Invasion is a 2000 novel by American author Eric L. Harry, detailing an invasion of the United States by China.

==Plot==
The United States turns its military into a much smaller force by switching its priorities to domestic matters, starting with using the U.S. military budget to fill the gap in Social Security's trust fund left there by past Congresses and presidents who spent the money on other things, and continuing onward in the same theme.

As the U.S. is downsizing its military, China becomes a world superpower, building new supercarriers and becoming a dominant naval power, in addition to a growing economic power. Eventually, China goes down the route of conquest.

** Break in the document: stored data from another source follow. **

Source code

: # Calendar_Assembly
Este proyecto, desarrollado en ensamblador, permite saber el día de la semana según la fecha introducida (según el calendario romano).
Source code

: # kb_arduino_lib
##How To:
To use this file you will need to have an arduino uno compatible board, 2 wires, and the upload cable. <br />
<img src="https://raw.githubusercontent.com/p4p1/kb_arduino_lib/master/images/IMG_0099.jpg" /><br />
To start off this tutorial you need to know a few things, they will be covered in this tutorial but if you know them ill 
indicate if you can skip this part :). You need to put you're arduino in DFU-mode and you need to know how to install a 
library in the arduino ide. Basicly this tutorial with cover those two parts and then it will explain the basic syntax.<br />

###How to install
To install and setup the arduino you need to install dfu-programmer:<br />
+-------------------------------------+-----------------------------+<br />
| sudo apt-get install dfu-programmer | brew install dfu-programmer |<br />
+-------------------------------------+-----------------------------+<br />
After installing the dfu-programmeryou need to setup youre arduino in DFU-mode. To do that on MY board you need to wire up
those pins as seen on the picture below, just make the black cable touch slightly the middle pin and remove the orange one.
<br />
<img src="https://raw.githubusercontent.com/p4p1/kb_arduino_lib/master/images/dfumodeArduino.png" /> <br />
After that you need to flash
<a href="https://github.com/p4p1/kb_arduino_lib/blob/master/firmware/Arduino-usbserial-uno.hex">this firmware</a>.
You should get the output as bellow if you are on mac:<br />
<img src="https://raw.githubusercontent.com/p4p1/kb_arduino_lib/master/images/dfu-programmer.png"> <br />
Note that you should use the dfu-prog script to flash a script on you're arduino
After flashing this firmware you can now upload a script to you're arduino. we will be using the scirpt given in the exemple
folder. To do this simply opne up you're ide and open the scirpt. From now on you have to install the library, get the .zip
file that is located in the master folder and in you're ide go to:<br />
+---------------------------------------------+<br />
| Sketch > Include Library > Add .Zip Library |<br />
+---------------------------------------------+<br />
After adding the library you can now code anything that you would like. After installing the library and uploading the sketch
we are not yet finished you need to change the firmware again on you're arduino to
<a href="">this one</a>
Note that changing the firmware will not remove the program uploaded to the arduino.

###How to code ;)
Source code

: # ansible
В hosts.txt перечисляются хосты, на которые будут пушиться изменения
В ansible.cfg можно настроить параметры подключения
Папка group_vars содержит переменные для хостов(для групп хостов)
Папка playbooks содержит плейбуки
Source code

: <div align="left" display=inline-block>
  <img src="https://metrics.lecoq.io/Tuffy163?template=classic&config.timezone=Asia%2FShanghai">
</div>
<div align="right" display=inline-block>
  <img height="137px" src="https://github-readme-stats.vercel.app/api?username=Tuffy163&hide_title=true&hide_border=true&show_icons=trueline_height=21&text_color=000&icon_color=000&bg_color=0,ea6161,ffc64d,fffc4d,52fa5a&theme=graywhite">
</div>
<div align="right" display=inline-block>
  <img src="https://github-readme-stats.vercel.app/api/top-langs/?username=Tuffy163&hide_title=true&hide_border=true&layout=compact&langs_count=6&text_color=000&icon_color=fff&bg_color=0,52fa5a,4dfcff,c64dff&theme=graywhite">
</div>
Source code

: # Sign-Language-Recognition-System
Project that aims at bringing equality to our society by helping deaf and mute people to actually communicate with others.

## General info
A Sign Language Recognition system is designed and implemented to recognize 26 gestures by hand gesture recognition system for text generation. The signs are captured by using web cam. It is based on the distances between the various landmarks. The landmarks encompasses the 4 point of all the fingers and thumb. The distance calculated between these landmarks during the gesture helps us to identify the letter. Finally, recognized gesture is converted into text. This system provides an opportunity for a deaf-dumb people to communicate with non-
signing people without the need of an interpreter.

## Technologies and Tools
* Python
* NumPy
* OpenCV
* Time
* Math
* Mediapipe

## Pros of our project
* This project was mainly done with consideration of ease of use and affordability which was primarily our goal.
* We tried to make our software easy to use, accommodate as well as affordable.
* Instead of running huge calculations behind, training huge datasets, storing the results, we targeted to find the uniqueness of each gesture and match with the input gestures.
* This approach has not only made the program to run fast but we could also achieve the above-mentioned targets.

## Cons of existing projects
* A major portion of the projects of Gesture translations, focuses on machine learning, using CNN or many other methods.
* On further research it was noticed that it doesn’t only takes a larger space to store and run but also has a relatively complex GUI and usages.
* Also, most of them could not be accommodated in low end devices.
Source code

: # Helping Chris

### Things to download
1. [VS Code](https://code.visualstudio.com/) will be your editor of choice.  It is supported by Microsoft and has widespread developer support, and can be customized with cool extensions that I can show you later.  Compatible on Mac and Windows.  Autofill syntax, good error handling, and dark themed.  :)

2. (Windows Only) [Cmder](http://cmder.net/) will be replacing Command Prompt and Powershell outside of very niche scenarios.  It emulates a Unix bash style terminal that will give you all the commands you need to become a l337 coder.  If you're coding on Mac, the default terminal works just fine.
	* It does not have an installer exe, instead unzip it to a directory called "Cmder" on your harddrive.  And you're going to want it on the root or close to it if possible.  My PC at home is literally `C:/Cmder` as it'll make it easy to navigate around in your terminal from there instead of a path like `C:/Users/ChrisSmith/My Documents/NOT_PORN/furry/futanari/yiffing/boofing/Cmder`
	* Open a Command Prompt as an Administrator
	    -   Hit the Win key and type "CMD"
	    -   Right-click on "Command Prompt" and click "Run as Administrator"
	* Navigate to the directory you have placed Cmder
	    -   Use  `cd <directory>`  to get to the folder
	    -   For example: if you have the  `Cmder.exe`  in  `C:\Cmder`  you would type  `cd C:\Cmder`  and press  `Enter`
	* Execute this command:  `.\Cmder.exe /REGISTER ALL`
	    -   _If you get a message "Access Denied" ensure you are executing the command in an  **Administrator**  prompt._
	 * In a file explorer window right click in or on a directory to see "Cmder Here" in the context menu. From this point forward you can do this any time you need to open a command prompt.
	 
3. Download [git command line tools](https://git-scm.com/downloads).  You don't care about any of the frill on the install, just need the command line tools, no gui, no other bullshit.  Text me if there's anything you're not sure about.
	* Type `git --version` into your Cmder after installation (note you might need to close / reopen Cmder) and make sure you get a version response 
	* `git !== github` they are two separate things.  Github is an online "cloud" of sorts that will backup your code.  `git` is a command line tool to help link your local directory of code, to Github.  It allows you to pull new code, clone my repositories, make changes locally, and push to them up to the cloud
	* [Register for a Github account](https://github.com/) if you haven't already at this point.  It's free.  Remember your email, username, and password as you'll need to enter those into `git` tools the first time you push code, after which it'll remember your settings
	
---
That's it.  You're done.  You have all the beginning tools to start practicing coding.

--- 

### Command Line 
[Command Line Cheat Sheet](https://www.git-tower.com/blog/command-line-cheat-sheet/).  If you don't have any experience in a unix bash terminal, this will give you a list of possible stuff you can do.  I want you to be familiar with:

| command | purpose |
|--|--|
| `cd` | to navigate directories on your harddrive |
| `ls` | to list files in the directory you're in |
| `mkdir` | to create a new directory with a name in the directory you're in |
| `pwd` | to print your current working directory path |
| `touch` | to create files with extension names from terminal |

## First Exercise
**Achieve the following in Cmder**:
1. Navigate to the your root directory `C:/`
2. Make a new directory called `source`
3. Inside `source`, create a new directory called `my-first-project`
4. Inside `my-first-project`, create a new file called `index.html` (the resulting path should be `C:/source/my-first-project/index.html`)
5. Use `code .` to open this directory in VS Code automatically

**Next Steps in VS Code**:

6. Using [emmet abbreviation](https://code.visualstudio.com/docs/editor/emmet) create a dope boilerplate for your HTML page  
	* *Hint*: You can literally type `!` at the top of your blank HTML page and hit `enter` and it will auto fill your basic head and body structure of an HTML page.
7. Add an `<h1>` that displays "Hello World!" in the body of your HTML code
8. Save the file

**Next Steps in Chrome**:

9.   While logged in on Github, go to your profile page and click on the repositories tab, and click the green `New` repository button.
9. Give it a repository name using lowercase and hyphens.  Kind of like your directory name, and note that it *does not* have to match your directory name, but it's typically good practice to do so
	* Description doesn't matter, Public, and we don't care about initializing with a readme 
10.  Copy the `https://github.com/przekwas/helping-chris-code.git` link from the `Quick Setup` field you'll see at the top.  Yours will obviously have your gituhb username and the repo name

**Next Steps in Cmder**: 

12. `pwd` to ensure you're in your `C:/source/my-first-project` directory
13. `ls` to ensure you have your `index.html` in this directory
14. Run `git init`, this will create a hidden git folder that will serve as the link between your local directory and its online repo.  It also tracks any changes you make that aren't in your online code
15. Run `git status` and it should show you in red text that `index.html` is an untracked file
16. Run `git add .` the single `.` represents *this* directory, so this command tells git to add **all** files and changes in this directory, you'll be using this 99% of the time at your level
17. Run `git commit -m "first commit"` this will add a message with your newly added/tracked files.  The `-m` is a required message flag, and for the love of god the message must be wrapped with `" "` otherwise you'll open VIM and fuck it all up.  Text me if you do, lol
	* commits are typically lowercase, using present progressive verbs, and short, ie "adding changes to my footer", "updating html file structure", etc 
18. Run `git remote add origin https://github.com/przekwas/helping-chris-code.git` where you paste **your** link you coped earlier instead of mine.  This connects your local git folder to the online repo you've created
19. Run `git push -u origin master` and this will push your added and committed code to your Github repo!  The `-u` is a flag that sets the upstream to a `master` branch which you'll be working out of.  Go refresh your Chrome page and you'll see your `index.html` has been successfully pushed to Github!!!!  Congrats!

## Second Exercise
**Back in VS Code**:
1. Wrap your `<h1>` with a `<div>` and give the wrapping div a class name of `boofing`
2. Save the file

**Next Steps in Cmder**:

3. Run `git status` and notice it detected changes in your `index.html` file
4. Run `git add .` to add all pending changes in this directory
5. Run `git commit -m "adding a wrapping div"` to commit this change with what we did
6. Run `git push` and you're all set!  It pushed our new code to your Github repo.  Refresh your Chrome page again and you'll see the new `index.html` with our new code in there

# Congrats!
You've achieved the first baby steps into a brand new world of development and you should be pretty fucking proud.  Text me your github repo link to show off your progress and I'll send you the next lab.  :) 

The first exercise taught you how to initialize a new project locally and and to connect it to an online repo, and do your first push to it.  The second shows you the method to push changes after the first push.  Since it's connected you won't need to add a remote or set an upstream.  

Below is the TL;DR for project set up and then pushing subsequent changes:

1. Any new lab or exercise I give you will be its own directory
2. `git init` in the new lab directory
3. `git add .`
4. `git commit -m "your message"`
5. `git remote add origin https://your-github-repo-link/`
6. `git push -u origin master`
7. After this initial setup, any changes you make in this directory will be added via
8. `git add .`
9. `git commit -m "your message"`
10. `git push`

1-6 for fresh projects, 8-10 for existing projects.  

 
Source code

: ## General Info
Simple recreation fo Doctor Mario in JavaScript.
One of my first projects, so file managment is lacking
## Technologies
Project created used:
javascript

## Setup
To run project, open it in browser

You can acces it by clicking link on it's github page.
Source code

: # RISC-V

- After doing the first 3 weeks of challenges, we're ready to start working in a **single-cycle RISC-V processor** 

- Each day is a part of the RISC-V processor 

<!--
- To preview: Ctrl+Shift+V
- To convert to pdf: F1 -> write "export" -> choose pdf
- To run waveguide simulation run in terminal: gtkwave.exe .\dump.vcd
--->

China begins to conquer Eurasia to such an extent that it reaches the borders of the European Union in the west. With most of Asia under its domination, including Japan, everyone assumes that China is coming for Europe next, but China uses a strategy of misdirection to make the Europeans think it will invade Western Europe, and it actually pins the European naval force in the Mediterranean and blockades it, which neutralizes it as a threat without the cost of invasion.

China instead throws its resources into attacking the Caribbean. The Monroe Doctrine makes the new President Bill Baker, who came to office on a pro-war platform, have to make a critical decision: to try to halt them with conventional forces or to use nuclear weapons.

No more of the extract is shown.